By: Priya Das*
What started out as public misbehaviour with women has now become a larger debate on cultural corruption of Indian society by pubs. This debate completely ignores the primary issue – the moral policing of women by the saffron brigade or the Ram Sena. What they did in Mangalore needs no elaboration here.
Exactly, which culture the Ram Sena is talking about, with the fact that drinking by women is not so alien to our ‘culture’? A brief visit to any of the celebrations or festivals in the tribal home of Himachal will make it evident that home brewed alcohol is generously consumed and offered by men and women equally.
One of my most memorable experiences of a visit to a village in Kullu, is of an invitation to join a feast being given to celebrate the retirement of a resident from his fourth grade government job. I was welcomed by the toothless grin of an old, “high spirited” (read inebriated) woman of the family holding out a glass of lugdi (their local brew) to me!

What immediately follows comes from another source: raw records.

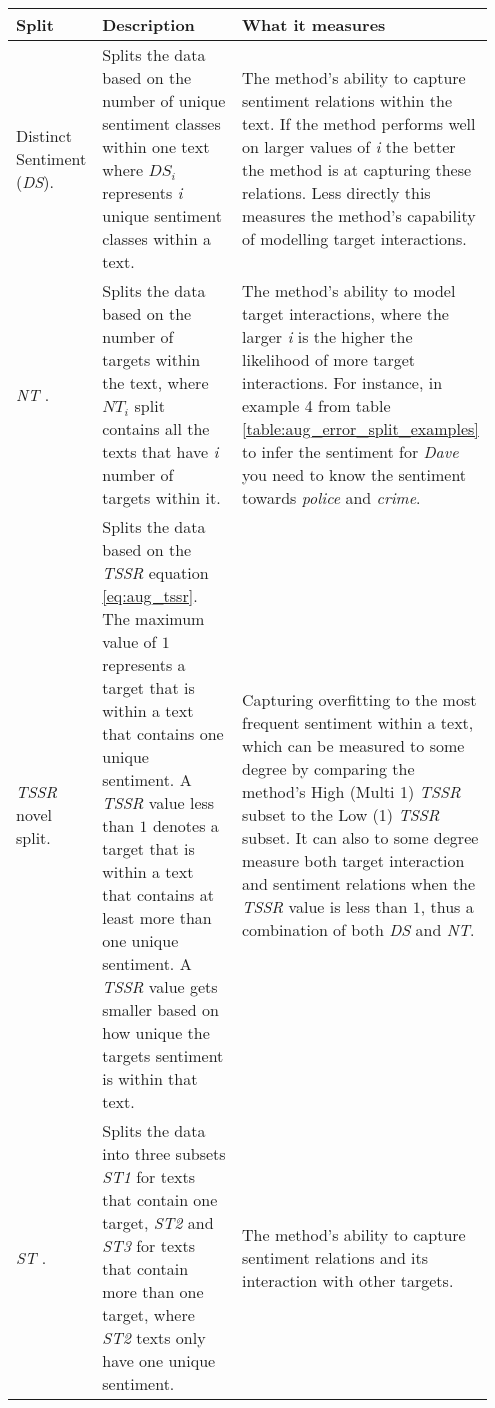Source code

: \begin{longtable}{|p{0.15\linewidth}|p{0.4\linewidth}|p{0.4\linewidth}|}
\hline
Split & Description & What it measures \\
\hline
Distinct Sentiment (\textit{DS})\citep{wang-etal-2017-tdparse}. & Splits the data based on the number of unique sentiment classes within one text where $DS_i$ represents \textit{i} unique sentiment classes within a text. &  The method's ability to capture sentiment relations within the text. If the method performs well on larger values of \textit{i} the better the method is at capturing these relations. Less directly this measures the method's capability of modelling target interactions. \\
\hline
\textit{NT} \citep{zhang-etal-2019-aspect}. & Splits the data based on the number of targets within the text, where $NT_i$ split contains all the texts that have \textit{i} number of targets within it. & The method's ability to model target interactions, where the larger \textit{i} is the higher the likelihood of more target interactions. For instance, in example 4 from table \ref{table:aug_error_split_examples} to infer the sentiment for \textit{Dave} you need to know the sentiment towards \textit{police} and \textit{crime}.\\
\hline
\textit{TSSR} novel split. & Splits the data based on the \textit{TSSR} equation \ref{eq:aug_tssr}. The maximum value of $1$ represents a target that is within a text that contains one unique sentiment. A \textit{TSSR} value less than $1$ denotes a target that is within a text that contains at least more than one unique sentiment. A \textit{TSSR} value gets smaller based on how unique the targets sentiment is within that text. & Capturing overfitting to the most frequent sentiment within a text, which can be measured to some degree by comparing the method's High (Multi 1) \textit{TSSR} subset to the Low (1) \textit{TSSR} subset. It can also to some degree measure both target interaction and sentiment relations when the \textit{TSSR} value is less than $1$, thus a combination of both \textit{DS} and \textit{NT}.\\
\hline
\textit{ST} \citep{nguyen-shirai-2015-phrasernn}. & Splits the data into three subsets \textit{ST1} for texts that contain one target, \textit{ST2} and \textit{ST3} for texts that contain more than one target, where \textit{ST2} texts only have one unique sentiment. & The method's ability to capture sentiment relations and its interaction with other targets. \\

\end{longtable}
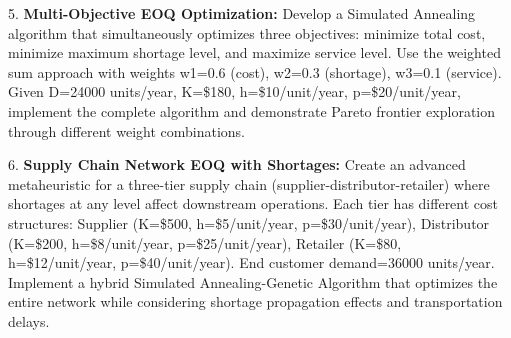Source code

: \documentclass{article}
\begin{document}
5. \textbf{Multi-Objective EOQ Optimization:} Develop a Simulated Annealing algorithm that simultaneously optimizes three objectives: minimize total cost, minimize maximum shortage level, and maximize service level. Use the weighted sum approach with weights w1=0.6 (cost), w2=0.3 (shortage), w3=0.1 (service). Given D=24000 units/year, K=\$180, h=\$10/unit/year, p=\$20/unit/year, implement the complete algorithm and demonstrate Pareto frontier exploration through different weight combinations.

6. \textbf{Supply Chain Network EOQ with Shortages:} Create an advanced metaheuristic for a three-tier supply chain (supplier-distributor-retailer) where shortages at any level affect downstream operations. Each tier has different cost structures: Supplier (K=\$500, h=\$5/unit/year, p=\$30/unit/year), Distributor (K=\$200, h=\$8/unit/year, p=\$25/unit/year), Retailer (K=\$80, h=\$12/unit/year, p=\$40/unit/year). End customer demand=36000 units/year. Implement a hybrid Simulated Annealing-Genetic Algorithm that optimizes the entire network while considering shortage propagation effects and transportation delays.
\end{document}
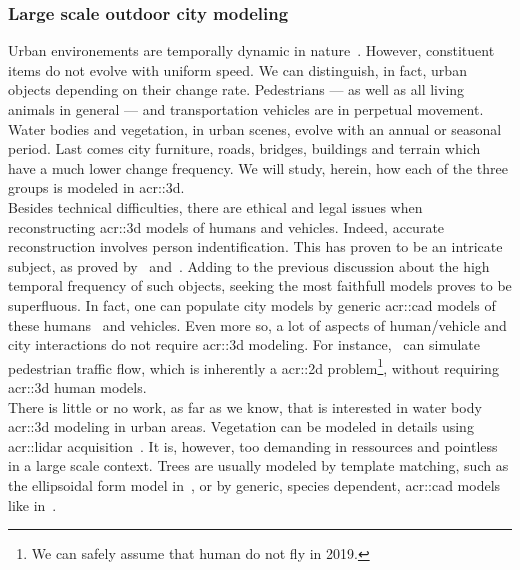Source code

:         \subsubsection{Large scale outdoor city modeling}
            Urban environements are temporally dynamic in nature~\parencite{Vanhoey:2017:VVS:3084363.3085085}.
            However, constituent items do not evolve with uniform speed.
            We can distinguish, in fact, urban objects depending on their change rate.
            Pedestrians --- as well as all living animals in general --- and transportation vehicles are in perpetual movement.
            Water bodies and vegetation, in urban scenes, evolve with an annual or seasonal period.
            Last comes city furniture, roads, bridges, buildings and terrain which have a much lower change frequency.
            We will study, herein, how each of the three groups is modeled in \gls{acr::3d}.\\

            Besides technical difficulties, there are ethical and legal issues when reconstructing \gls{acr::3d} models of humans and vehicles.
            Indeed, accurate reconstruction involves person indentification.
            This has proven to be an intricate subject, as proved by~\textcite{tavani2011ethics} and~\textcite{thornton2010individual}.
            Adding to the previous discussion about the high temporal frequency of such objects, seeking the most faithfull models proves to be superfluous.
            In fact, one can populate city models by generic \gls{acr::cad} models of these humans~\parencite{shao2007autonomous} and vehicles.
            Even more so, a lot of aspects of human/vehicle and city interactions do not require \gls{acr::3d} modeling.
            For instance,~\textcite{lovaas1994modeling} can simulate pedestrian traffic flow, which is inherently a \gls{acr::2d} problem\footnote{
                We can safely assume that human do not fly in 2019.
            }, without requiring \gls{acr::3d} human models.\\
            There is little or no work, as far as we know, that is interested in water body \gls{acr::3d} modeling in urban areas.
            Vegetation can be modeled in details using \gls{acr::lidar} acquisition~\parencite{omasa20063d}.
            It is, however, too demanding in ressources and pointless in a large scale context.
            Trees are usually modeled by template matching, such as the ellipsoidal form model in~\textcite{lafarge_ijcv12}, or by generic, species dependent, \gls{acr::cad} models like in~\textcite{iovan2008detection}.\\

The same is true in higher reaches of Himachal, in Lahaul and Spiti, where everybody enjoys chaang without discrimination on the basis of gender. Further, in areas of Rohru, lugdi comes into play again that is served during festivities to both men and women. Bordering Himachal are Tuini and Naitwad in Uttarakhand. People of this area are generally known as ‘Kirna‘. They have a culture, where by both men and women not only celebrate festivities with liquor but in fact mourn the death of a near and dear one with liquor. Kirnas are more philosophical than many of us if their argument of celebrating death is better understood. They celebrate death. Death frees the soul from the captivity of a body. Death actually is a new birth, and a movement to the higher level. That exactly is Indian culture.

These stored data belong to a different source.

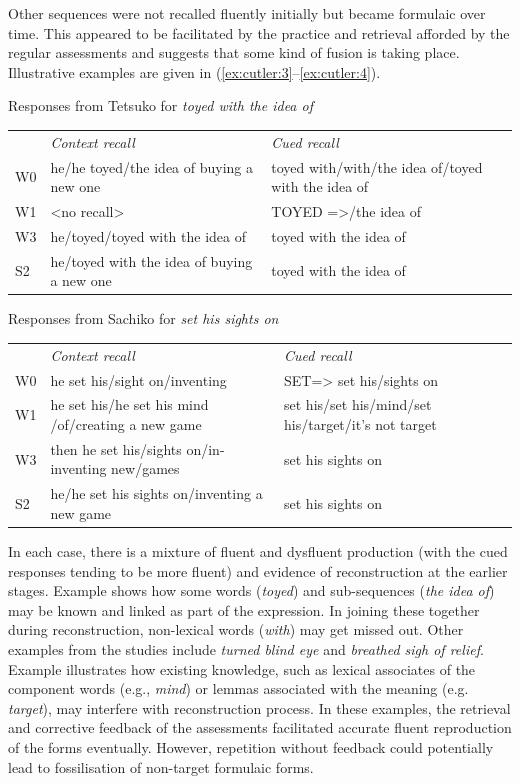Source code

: \documentclass[output=paper]{langscibook}
\begin{document}
Other sequences were not recalled fluently initially but became formulaic over time. This appeared to be facilitated by the practice and retrieval afforded by the regular assessments and suggests that some kind of fusion is taking place. Illustrative examples are given in (\ref{ex:cutler:3}--\ref{ex:cutler:4}). 


\ea Responses from Tetsuko for \textit{toyed with the idea of}\smallskip\\\label{ex:cutler:3}
\begin{tabularx}{\linewidth}{@{}lQQ@{}}
& {\itshape Context recall} & {\itshape Cued recall}\\
{W0} & {he\slash he toyed\slash the idea of buying a new one} & {toyed with\slash with\slash the idea of\slash toyed with the idea of}\\
{W1} & {<no recall>} & {TOYED =>\slash the idea of}\\
{W3} & {he\slash toyed\slash toyed with the idea of} & {toyed with the idea of}\\
{S2} & {he\slash toyed with the idea of buying a new one} & {toyed with the idea of}\\
\end{tabularx}
\ex Responses from Sachiko for \textit{set his sights on}\smallskip\label{ex:cutler:4}
\begin{tabularx}{\linewidth}{@{}lQQ@{}}
& {\itshape Context recall} & {\itshape Cued recall}\\
{W0} & {he set his\slash sight on\slash inventing}  & {SET=> set his\slash sights on}\\
{W1} & {he set his\slash he set his mind \newline\slash of\slash creating a new game} & {set his\slash set his\slash mind\slash set his\slash target\slash it’s not target} \\
{W3} & {then he set his\slash sights on\slash in- inventing new\slash games} & {set his sights on}\\
{S2} & {he\slash he set his sights on\slash inventing a new game} & {set his sights on}\\
\end{tabularx}
\z

In each case, there is a mixture of fluent and dysfluent production (with the cued responses tending to be more fluent) and evidence of reconstruction at the earlier stages. Example  shows how some words (\textit{toyed}) and sub-sequences (\textit{the idea of}) may be known and linked as part of the expression. In joining these together during reconstruction, non-lexical words (\textit{with}) may get missed out. Other examples from the studies include \textit{turned blind eye} and \textit{breathed sigh of relief}. Example  illustrates how existing knowledge, such as lexical associates of the component words (e.g., \textit{mind}) or lemmas associated with the meaning (e.g. \textit{target}), may interfere with reconstruction process. In these examples, the retrieval and corrective feedback of the assessments facilitated accurate fluent reproduction of the forms eventually. However, repetition without feedback could potentially lead to fossilisation of non-target formulaic forms.
\end{document}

Unless we want to impose the Bhramanical culture (extremely discriminatory and patriarchal in nature) as the only culture, denying the vast socio-cultural diversity of our country, then it is time we recognise that alcohol consumption by women is ‘culturally’ acceptable in many parts of our country.
The handling of the issue by the governments and media is full of evasion and duplicity with very serious implications.

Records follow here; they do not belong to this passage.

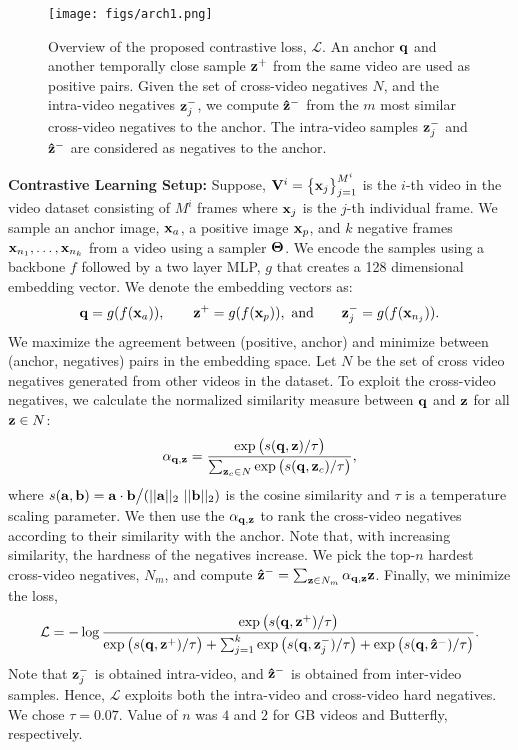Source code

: \documentclass[runningheads]{llncs}
\newcommand{\myfirstpara}[1]{\par \noindent \textbf{#1:}}
\begin{document}
\begin{figure}[t]
    \centering
    \texttt{[image: figs/arch1.png]}
    \caption{Overview of the proposed contrastive loss, $\mathcal{L}$. An anchor $\vb{q}$ and another temporally close sample $\vb{z}^+$ from the same video are used as positive pairs. Given the set of cross-video negatives $N$, and the intra-video negatives $\vb{z}_j^-$, we compute $\vb{\hat{z}}^-$ from the $m$ most similar cross-video negatives to the anchor. The intra-video samples $\vb{z}_j^-$ and $\vb{\hat{z}}^-$ are considered as negatives to the anchor.}
    \label{fig:my_label}
\end{figure}

\myfirstpara{Contrastive Learning Setup}
%
Suppose, $\vb{V}^i = \big\{ \vb{x}_j\big\}_{j=1}^{M^i}$ is the $i$-th video in the video dataset consisting of $M^i$ frames where $\vb{x}_j$ is the $j$-th individual frame. We sample an anchor image, $\vb{x}_a$, a positive image $\vb{x}_p$, and $k$ negative frames $\vb{x}_{n_1}, \ldots, \vb{x}_{n_k}$ from a video using a sampler $\vb{\Theta}$. We encode the samples using a backbone $f$ followed by a two layer MLP, $g$ that creates a 128 dimensional embedding vector. We denote the embedding vectors as:
%
\begin{align}
    \vb{q} = g(f(\vb{x}_a)), \qquad
    \vb{z}^+ = g(f(\vb{x}_p)), ~ \text{and} \qquad
    \vb{z}_j^- = g(f(\vb{x}_{n_j})).
\end{align}
%
We maximize the agreement between (positive, anchor) and minimize between (anchor, negatives) pairs in the embedding space. Let $N$ be the set of cross video negatives generated from other videos in the dataset. To exploit the cross-video negatives, we calculate the normalized similarity measure between $\vb{q}$ and $\vb{z}$ for all $\vb{z} \in N$:
%
\begin{align}
    \alpha_{\vb{q},\vb{z}}= \frac{\exp\big(s(\vb{q}, \vb{z})/\tau\big)}{ \sum_{\vb{z}_c\in N}\exp\big(s(\vb{q}, \vb{z}_c)/\tau\big)},
\end{align}
%
where $s(\vb{a}, \vb{b}) = \vb{a}\cdot \vb{b}\big/(||\vb{a}||_2~ ||\vb{b}||_2)$ is the cosine similarity and $\tau$ is a temperature scaling parameter.
We then use the $\alpha_{\vb{q},\vb{z}}$ to rank the cross-video negatives according to their similarity with the anchor. Note that, with increasing similarity, the hardness of the negatives increase. We pick the top-$n$ hardest cross-video negatives, $N_m$, and compute $\vb{\hat{z}}^- = \sum_{\vb{z}\in N_m}{\alpha_{\vb{q},\vb{z}} \vb{z}}$. 
Finally, we minimize the loss,
%
\begin{align}
    \mathcal{L} = -\log \frac{\exp\big(s(\vb{q}, \vb{z}^+)/\tau\big)}{\exp\big(s(\vb{q}, \vb{z}^+)/\tau\big) + \sum_{j=1}^k\exp\big(s(\vb{q}, \vb{z}_j^-)/\tau\big) + \exp\big(s(\vb{q}, \vb{\hat{z}}^-)/\tau\big)}.
\label{eqn:loss_term}
\end{align}
%
Note that $\vb{z}_j^-$ is obtained intra-video, and $\vb{\hat{z}}^-$ is obtained from inter-video samples. Hence, $\mathcal{L}$ exploits both the intra-video and cross-video hard negatives. We chose $\tau\!=\!0.07$. Value of $n$ was $4$ and $2$ for GB videos and Butterfly, respectively.
\end{document}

The ignoring of the primary issue – that is the violation of rights of women – has probably given the licence to the mushrooming fanatical groups in the country that they can now become the moral police of women-misbehaving as and when they please. This is already evident in Ram Sena’s latest attempts to stall Valentine celebration in Bangalore.
On the issue of acceptability of ‘pub culture’ – the government’s stand is one of evasion and double standards, apart from the disabusing the word culture. Let us first look at the government’s stand on pub culture.
A licensed pub is a place that has the legitimate right to serve alcohol to people above 25 years of age (an age that the Constitution grants the right to an individual to exercise their choices and therefore vote). Besides, a pub only becomes the space to provide alcohol – alcohol is made/ imported through licenses provided by the government. If pubs are bad then so is alcohol – why is that not being debated?
The duplicity of the government’s stand is further evident in the fact that while ‘pub cultures’ are being derided in the urban centres, across the country (both rural and urban), the government actually promotes local alcohol shops as a means of revenue generation. For the majority of the Indian States, the second biggest revenue earning is from the sale of alcohol. In Himachal, I have personally witnessed block development officials encouraging Panchayats to raise revenue by setting up local alcohol vends. So far as health implications are concerned, alcohol is equally bad for men and women -then why single out women? Besides, when men consume alcohol, the adverse economic, social and health implications are borne by women in their families.
Let us now look at the justification of an unconstitutional act in the name of ‘culture’. Gender is a social construct – the role and status of women in a society is created by social norms and practices that are created by patriarchal mindsets that simultaneously marginalise women and make them the keepers of societies/ families’ honour and morality. These norms that pass off as “culture” then dictate the code of conduct of women, wherein the women find their rights regulated not by their own choices but by the society at large. Social acceptance of violence acquires cultural legitimacy as a means to keep women reined in and in turn the purported culture and morality of a society. Hence, rather than justify actions in the name of culture, it is time that culture itself needs to be examined and questioned.
Further, it needs to be understood that culture does not exist in vacuum nor is it static – if we are keen on decimating slums and rivers for the Commonwealth Games to make Delhi at par with cities that are acceptable and admired by international visitors, then pubs come as a part of it. It is also part of the rest of the development story of the metros, the industry and the human resource development of the corporate houses that are constantly stretching themselves to meet the developed ‘global’ standards.
* The author is a Shimla based social development consultant.